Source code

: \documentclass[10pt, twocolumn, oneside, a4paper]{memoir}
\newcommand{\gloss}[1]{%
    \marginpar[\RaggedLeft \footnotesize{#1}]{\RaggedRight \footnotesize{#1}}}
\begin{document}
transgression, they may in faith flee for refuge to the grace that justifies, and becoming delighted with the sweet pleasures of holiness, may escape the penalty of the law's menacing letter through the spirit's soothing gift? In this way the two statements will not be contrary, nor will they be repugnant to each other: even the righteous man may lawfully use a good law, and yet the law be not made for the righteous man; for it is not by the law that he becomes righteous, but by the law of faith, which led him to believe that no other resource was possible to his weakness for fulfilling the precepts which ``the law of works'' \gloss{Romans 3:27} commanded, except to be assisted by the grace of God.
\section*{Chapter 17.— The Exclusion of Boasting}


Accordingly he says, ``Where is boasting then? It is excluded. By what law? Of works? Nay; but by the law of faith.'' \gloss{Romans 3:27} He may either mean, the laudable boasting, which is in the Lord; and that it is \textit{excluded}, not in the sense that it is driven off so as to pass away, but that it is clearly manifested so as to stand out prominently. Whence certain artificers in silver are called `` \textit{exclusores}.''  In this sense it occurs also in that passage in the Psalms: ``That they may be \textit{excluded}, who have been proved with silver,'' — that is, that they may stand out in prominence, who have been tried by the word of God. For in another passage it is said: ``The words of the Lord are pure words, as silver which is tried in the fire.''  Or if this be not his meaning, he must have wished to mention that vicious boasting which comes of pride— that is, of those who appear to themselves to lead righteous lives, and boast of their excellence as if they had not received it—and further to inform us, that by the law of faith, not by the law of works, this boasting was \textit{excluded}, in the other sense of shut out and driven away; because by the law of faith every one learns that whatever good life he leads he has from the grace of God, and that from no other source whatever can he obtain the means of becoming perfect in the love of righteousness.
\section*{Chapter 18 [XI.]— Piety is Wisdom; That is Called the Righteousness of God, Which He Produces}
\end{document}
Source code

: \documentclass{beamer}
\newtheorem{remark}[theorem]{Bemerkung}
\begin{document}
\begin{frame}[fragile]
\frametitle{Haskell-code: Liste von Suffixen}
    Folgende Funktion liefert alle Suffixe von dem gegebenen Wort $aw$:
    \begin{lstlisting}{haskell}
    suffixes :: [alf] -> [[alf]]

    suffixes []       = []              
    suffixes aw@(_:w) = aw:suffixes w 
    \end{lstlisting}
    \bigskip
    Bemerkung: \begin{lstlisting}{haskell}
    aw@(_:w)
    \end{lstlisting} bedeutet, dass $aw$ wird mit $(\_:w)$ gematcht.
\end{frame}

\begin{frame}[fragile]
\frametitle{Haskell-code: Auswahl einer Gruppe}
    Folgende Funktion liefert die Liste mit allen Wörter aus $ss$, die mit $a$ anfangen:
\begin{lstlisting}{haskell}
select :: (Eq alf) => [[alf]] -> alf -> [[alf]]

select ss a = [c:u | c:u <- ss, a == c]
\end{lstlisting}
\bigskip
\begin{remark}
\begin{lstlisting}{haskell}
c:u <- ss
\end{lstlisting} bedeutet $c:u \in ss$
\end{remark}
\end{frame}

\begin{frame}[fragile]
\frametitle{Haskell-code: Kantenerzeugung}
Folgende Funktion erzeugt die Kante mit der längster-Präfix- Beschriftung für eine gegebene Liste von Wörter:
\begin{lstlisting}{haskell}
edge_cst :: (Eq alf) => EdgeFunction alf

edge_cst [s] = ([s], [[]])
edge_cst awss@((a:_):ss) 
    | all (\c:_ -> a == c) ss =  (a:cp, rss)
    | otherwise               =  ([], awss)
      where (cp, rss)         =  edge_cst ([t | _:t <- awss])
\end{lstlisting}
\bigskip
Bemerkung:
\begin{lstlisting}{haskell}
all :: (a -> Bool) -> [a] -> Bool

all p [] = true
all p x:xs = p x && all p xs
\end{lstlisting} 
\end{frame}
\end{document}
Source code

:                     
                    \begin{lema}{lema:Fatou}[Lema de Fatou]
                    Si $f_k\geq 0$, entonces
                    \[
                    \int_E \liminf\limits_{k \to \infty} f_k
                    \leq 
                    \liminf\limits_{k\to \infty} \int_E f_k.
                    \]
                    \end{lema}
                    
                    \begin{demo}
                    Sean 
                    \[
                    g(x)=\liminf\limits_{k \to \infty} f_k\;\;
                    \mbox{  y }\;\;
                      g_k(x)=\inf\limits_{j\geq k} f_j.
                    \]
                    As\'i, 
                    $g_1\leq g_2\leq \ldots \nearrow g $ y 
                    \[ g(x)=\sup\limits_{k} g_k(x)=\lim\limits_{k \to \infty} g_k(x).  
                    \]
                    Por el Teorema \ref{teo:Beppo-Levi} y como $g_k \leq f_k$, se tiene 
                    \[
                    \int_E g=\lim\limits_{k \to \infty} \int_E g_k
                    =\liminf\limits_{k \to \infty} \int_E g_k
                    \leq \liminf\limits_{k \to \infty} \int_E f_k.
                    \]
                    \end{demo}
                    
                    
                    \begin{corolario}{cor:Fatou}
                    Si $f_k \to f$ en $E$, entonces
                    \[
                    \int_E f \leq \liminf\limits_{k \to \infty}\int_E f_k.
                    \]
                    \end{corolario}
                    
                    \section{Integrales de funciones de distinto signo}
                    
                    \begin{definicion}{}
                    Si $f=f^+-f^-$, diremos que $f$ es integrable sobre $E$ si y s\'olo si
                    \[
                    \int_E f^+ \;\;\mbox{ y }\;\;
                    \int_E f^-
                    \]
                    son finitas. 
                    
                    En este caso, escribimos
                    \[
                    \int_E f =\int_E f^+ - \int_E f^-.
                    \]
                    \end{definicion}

######

→ GOAL OF THE EXERCISE:
Reproduce the records exactly, keeping every line.

→ ANSWER SPACE:
Source code

: \documentclass[10pt, twocolumn, oneside, a4paper]{memoir}
\newcommand{\gloss}[1]{%
    \marginpar[\RaggedLeft \footnotesize{#1}]{\RaggedRight \footnotesize{#1}}}
\begin{document}
transgression, they may in faith flee for refuge to the grace that justifies, and becoming delighted with the sweet pleasures of holiness, may escape the penalty of the law's menacing letter through the spirit's soothing gift? In this way the two statements will not be contrary, nor will they be repugnant to each other: even the righteous man may lawfully use a good law, and yet the law be not made for the righteous man; for it is not by the law that he becomes righteous, but by the law of faith, which led him to believe that no other resource was possible to his weakness for fulfilling the precepts which ``the law of works'' \gloss{Romans 3:27} commanded, except to be assisted by the grace of God.
\section*{Chapter 17.— The Exclusion of Boasting}


Accordingly he says, ``Where is boasting then? It is excluded. By what law? Of works? Nay; but by the law of faith.'' \gloss{Romans 3:27} He may either mean, the laudable boasting, which is in the Lord; and that it is \textit{excluded}, not in the sense that it is driven off so as to pass away, but that it is clearly manifested so as to stand out prominently. Whence certain artificers in silver are called `` \textit{exclusores}.''  In this sense it occurs also in that passage in the Psalms: ``That they may be \textit{excluded}, who have been proved with silver,'' — that is, that they may stand out in prominence, who have been tried by the word of God. For in another passage it is said: ``The words of the Lord are pure words, as silver which is tried in the fire.''  Or if this be not his meaning, he must have wished to mention that vicious boasting which comes of pride— that is, of those who appear to themselves to lead righteous lives, and boast of their excellence as if they had not received it—and further to inform us, that by the law of faith, not by the law of works, this boasting was \textit{excluded}, in the other sense of shut out and driven away; because by the law of faith every one learns that whatever good life he leads he has from the grace of God, and that from no other source whatever can he obtain the means of becoming perfect in the love of righteousness.
\section*{Chapter 18 [XI.]— Piety is Wisdom; That is Called the Righteousness of God, Which He Produces}
\end{document}
Source code

: \documentclass{beamer}
\newtheorem{remark}[theorem]{Bemerkung}
\begin{document}
\begin{frame}[fragile]
\frametitle{Haskell-code: Liste von Suffixen}
    Folgende Funktion liefert alle Suffixe von dem gegebenen Wort $aw$:
    \begin{lstlisting}{haskell}
    suffixes :: [alf] -> [[alf]]

    suffixes []       = []              
    suffixes aw@(_:w) = aw:suffixes w 
    \end{lstlisting}
    \bigskip
    Bemerkung: \begin{lstlisting}{haskell}
    aw@(_:w)
    \end{lstlisting} bedeutet, dass $aw$ wird mit $(\_:w)$ gematcht.
\end{frame}

\begin{frame}[fragile]
\frametitle{Haskell-code: Auswahl einer Gruppe}
    Folgende Funktion liefert die Liste mit allen Wörter aus $ss$, die mit $a$ anfangen:
\begin{lstlisting}{haskell}
select :: (Eq alf) => [[alf]] -> alf -> [[alf]]

select ss a = [c:u | c:u <- ss, a == c]
\end{lstlisting}
\bigskip
\begin{remark}
\begin{lstlisting}{haskell}
c:u <- ss
\end{lstlisting} bedeutet $c:u \in ss$
\end{remark}
\end{frame}

\begin{frame}[fragile]
\frametitle{Haskell-code: Kantenerzeugung}
Folgende Funktion erzeugt die Kante mit der längster-Präfix- Beschriftung für eine gegebene Liste von Wörter:
\begin{lstlisting}{haskell}
edge_cst :: (Eq alf) => EdgeFunction alf

edge_cst [s] = ([s], [[]])
edge_cst awss@((a:_):ss) 
    | all (\c:_ -> a == c) ss =  (a:cp, rss)
    | otherwise               =  ([], awss)
      where (cp, rss)         =  edge_cst ([t | _:t <- awss])
\end{lstlisting}
\bigskip
Bemerkung:
\begin{lstlisting}{haskell}
all :: (a -> Bool) -> [a] -> Bool

all p [] = true
all p x:xs = p x && all p xs
\end{lstlisting} 
\end{frame}
\end{document}
Source code

:                     
                    \begin{lema}{lema:Fatou}[Lema de Fatou]
                    Si $f_k\geq 0$, entonces
                    \[
                    \int_E \liminf\limits_{k \to \infty} f_k
                    \leq 
                    \liminf\limits_{k\to \infty} \int_E f_k.
                    \]
                    \end{lema}
                    
                    \begin{demo}
                    Sean 
                    \[
                    g(x)=\liminf\limits_{k \to \infty} f_k\;\;
                    \mbox{  y }\;\;
                      g_k(x)=\inf\limits_{j\geq k} f_j.
                    \]
                    As\'i, 
                    $g_1\leq g_2\leq \ldots \nearrow g $ y 
                    \[ g(x)=\sup\limits_{k} g_k(x)=\lim\limits_{k \to \infty} g_k(x).  
                    \]
                    Por el Teorema \ref{teo:Beppo-Levi} y como $g_k \leq f_k$, se tiene 
                    \[
                    \int_E g=\lim\limits_{k \to \infty} \int_E g_k
                    =\liminf\limits_{k \to \infty} \int_E g_k
                    \leq \liminf\limits_{k \to \infty} \int_E f_k.
                    \]
                    \end{demo}
                    
                    
                    \begin{corolario}{cor:Fatou}
                    Si $f_k \to f$ en $E$, entonces
                    \[
                    \int_E f \leq \liminf\limits_{k \to \infty}\int_E f_k.
                    \]
                    \end{corolario}
                    
                    \section{Integrales de funciones de distinto signo}
                    
                    \begin{definicion}{}
                    Si $f=f^+-f^-$, diremos que $f$ es integrable sobre $E$ si y s\'olo si
                    \[
                    \int_E f^+ \;\;\mbox{ y }\;\;
                    \int_E f^-
                    \]
                    son finitas. 
                    
                    En este caso, escribimos
                    \[
                    \int_E f =\int_E f^+ - \int_E f^-.
                    \]
                    \end{definicion}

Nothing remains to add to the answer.